Work task: Show every line of the data where the word "状态改变回调函数" can be found.

Dataset entries: Begin

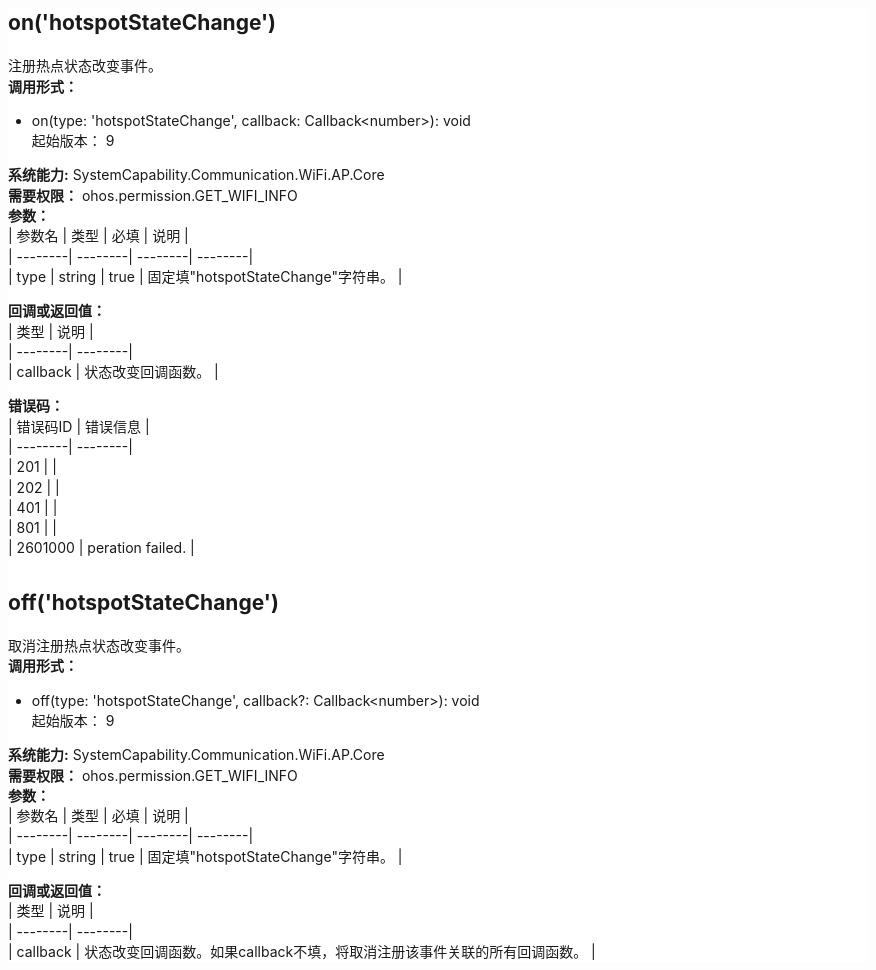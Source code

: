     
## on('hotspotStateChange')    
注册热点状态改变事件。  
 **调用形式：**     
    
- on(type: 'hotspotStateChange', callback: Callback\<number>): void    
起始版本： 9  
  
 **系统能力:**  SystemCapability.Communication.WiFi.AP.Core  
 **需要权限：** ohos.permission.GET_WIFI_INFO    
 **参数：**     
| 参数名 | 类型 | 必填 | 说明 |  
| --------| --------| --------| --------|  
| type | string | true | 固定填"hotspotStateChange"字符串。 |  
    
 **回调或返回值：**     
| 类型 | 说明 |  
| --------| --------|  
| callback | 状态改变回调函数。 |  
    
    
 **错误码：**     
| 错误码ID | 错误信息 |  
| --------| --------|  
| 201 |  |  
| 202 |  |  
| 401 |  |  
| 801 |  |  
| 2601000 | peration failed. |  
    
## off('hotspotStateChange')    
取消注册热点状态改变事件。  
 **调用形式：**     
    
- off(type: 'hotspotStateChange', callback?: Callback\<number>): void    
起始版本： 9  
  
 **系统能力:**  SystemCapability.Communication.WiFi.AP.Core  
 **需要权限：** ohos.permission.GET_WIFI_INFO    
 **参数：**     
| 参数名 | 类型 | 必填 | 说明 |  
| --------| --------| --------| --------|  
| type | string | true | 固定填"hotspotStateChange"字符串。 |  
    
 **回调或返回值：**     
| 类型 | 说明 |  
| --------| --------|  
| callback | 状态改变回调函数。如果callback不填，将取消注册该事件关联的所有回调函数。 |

Dataset entries: End
Dataset entries: Begin

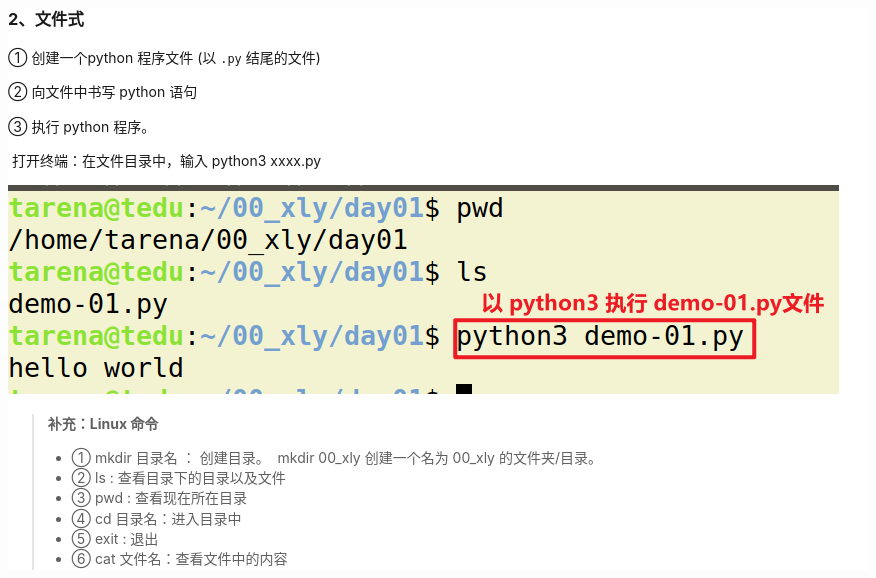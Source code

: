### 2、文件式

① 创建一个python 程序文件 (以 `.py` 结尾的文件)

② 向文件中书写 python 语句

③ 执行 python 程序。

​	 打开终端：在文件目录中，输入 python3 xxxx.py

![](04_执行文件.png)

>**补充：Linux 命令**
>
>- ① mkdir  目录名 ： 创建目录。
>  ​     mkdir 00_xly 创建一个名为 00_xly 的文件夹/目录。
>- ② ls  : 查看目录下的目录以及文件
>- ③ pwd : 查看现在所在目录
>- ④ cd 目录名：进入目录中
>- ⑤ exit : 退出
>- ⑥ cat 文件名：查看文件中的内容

Dataset entries: End
Dataset entries: Begin

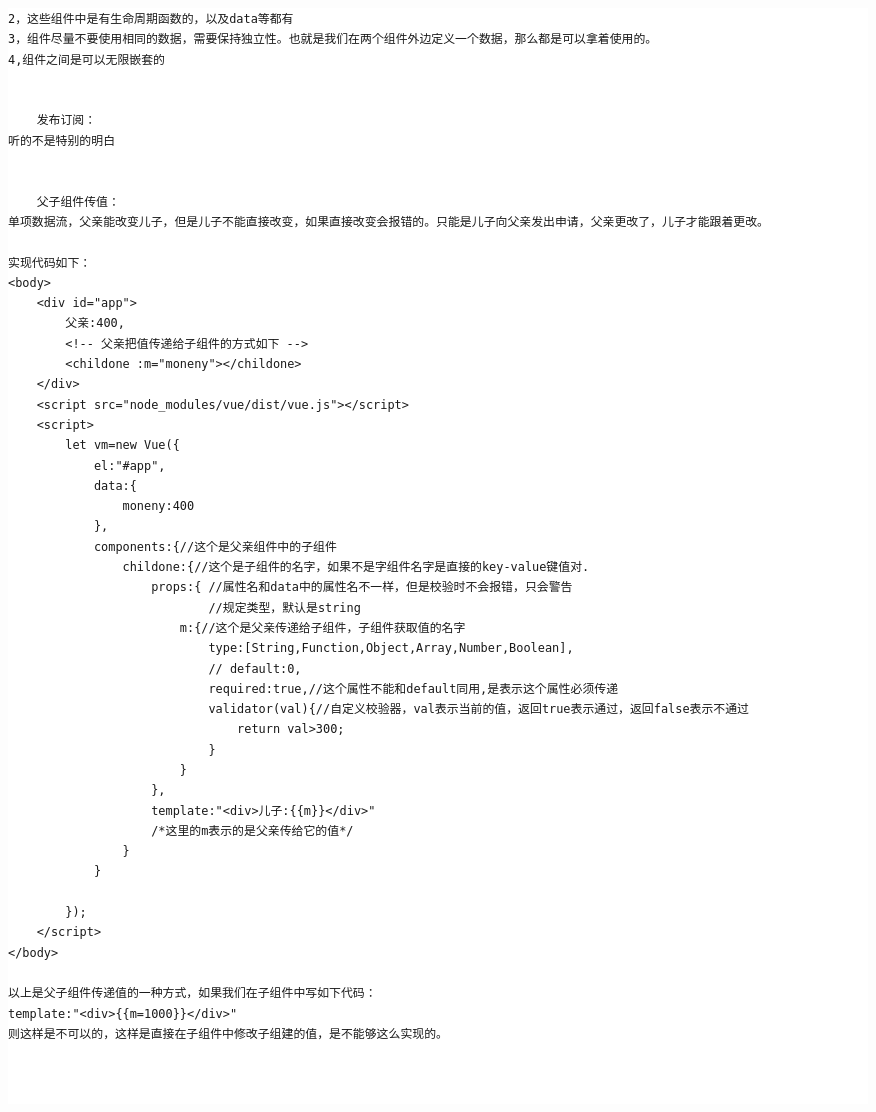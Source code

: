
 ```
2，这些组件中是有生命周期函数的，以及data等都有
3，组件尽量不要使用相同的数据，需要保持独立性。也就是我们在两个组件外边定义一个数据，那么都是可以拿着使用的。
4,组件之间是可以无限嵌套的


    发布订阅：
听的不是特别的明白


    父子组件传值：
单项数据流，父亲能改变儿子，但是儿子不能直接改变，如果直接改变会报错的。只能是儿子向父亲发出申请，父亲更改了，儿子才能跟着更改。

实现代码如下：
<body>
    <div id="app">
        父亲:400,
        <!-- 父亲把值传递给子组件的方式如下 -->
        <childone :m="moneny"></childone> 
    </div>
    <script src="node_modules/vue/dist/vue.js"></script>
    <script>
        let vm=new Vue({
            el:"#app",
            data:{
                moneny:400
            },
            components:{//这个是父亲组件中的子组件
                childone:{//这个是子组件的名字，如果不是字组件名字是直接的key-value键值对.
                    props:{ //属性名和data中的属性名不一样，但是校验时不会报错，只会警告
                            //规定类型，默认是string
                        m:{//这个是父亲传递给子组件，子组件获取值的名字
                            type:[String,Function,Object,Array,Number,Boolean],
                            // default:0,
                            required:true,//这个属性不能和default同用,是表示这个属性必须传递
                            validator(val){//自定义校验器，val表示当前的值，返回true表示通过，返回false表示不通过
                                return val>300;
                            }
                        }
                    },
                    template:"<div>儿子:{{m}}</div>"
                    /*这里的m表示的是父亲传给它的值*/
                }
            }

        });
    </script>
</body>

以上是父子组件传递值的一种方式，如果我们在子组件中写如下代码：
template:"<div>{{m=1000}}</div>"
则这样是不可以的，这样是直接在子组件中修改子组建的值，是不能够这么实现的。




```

Dataset entries: End

Solution for this problem:
| callback | 状态改变回调函数。 |  
| callback | 状态改变回调函数。如果callback不填，将取消注册该事件关联的所有回调函数。 |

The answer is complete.